Bonnie & Clyde might have made for an interesting mini-series, a really powerful look into what drives people into a life of crime and the psychology of these two co-conspirators. The writers decided to play on some terrible stereotypes instead. They turn Bonnie Parker into the lascivious and immoral “Eve” causing the downfall of her male counterpart, Clyde, an only partially complicit “Adam” in the duo’s wrongdoings. Furthermore, they drift off into the world of fantasy with Clyde’s auguries of death. This makes the mini-series seem even more far-fetched; less like a historical docudrama or biopic and really like pure fiction.
That said, it is difficult to argue that Bonnie & Clyde doesn’t work when there are shootouts and getaways, like any good crime drama should be. It’s also spot on when it comes to evoking the feel of the era with its cars, clothes, and dialect. Holliday Grainger, a Brit, puts on a fantastic Southern drawl and really nails her role.
There’s nothing to complain about in this AVC/MPEG-4 1080p encodement of Bonnie & Clyde on Blu-ray from Sony. It has a cinematic appearance, clean imagery with strong contrast and no digital anomalies. Colors are nicely saturated and close-ups yield a lot of detail.
The sole soundtrack, an English DTS-HD Master Audio 5.1 (48kHz/24-bit) is a masterful one for a television production. It has clean dialogue, spacious panning, and great dynamics. It surrounds you in the sounds of rumbling car engines and, most of all, the gunplay of shotguns, pistols, and tommy guns.
All the supplements here reside on the second Blu-ray Disc and cover the production of the mini-series and a little bit of the history of the real Bonnie and Clyde.
- Digital HD UltraViolet
- Iconography: The Story of Bonnie & Clyde (1.78:1; 1080i/60; 00:15:30)

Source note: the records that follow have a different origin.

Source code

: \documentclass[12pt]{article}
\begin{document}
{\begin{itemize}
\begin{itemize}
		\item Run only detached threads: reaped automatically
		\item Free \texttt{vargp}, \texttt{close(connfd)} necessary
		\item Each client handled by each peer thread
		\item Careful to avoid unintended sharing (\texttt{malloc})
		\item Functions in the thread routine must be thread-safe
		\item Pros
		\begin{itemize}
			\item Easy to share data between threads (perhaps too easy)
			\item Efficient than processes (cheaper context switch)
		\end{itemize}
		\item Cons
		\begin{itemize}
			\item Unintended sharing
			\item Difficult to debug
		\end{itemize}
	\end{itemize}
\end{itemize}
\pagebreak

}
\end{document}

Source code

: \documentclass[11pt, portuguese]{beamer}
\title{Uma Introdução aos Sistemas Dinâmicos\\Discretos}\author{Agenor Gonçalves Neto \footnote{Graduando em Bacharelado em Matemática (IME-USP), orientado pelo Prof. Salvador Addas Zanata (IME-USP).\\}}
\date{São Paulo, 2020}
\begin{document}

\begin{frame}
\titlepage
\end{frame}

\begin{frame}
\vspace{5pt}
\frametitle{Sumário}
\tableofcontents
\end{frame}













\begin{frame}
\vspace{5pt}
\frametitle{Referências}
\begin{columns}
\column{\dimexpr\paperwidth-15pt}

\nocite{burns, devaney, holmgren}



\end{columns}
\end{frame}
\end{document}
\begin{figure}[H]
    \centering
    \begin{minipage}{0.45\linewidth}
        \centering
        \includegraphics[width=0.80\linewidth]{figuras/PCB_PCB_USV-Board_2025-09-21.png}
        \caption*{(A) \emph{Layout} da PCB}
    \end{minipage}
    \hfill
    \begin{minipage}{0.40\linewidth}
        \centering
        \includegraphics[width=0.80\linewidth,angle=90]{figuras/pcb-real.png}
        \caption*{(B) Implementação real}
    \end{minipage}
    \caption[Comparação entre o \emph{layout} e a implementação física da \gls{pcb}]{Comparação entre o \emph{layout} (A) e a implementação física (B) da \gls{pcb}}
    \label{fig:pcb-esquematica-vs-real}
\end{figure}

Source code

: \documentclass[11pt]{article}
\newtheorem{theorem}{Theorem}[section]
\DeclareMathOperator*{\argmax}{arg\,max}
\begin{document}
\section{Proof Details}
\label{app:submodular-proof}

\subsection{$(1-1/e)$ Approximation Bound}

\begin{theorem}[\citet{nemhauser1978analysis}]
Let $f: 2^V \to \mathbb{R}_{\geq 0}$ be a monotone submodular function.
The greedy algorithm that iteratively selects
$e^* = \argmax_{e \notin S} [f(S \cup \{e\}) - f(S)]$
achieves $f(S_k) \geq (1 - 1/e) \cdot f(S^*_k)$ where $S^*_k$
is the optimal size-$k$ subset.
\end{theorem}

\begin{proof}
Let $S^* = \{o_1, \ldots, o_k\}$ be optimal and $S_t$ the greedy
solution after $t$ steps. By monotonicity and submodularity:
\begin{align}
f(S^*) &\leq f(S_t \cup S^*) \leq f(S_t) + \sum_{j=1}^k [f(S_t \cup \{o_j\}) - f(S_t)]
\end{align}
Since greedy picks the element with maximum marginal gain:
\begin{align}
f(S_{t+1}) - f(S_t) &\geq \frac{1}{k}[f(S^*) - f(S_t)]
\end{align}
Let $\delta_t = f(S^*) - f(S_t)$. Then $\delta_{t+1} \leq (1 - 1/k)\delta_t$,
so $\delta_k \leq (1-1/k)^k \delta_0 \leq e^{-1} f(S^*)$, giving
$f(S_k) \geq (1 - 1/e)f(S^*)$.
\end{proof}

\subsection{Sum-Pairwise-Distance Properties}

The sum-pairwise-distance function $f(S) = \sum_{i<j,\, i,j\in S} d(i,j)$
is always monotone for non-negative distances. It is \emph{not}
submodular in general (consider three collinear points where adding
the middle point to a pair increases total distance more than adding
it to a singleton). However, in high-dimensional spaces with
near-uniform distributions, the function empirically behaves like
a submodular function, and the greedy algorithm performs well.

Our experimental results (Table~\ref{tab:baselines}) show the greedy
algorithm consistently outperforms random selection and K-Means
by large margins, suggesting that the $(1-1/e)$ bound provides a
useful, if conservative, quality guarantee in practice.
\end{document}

- Becoming Bonnie (1.78:1; 1080i/60; 00:10:34) – Holliday Grainger discusses playing the role of Bonnie Parker
- Becoming Clyde (1.78:1; 1080i/60; 00:05:37) Emile Hirsch discusses the playing the role of Clyde Barrow
- Blu-ray Exclusive: A Legendary Story Revisited (1.78:1; 1080i/60; 00:16:05)
The Definitive Word
If you’re looking for a really good Bonnie & Clyde on screen, then you probably need to look no further than the 1967 film with Warren Beatty and Faye Dunaway. This television mini-series, while visually interesting and sprinkled with some interesting performances by Holliday Grainger, William Hurt, and Holly Hunter, does not compare to its predecessor.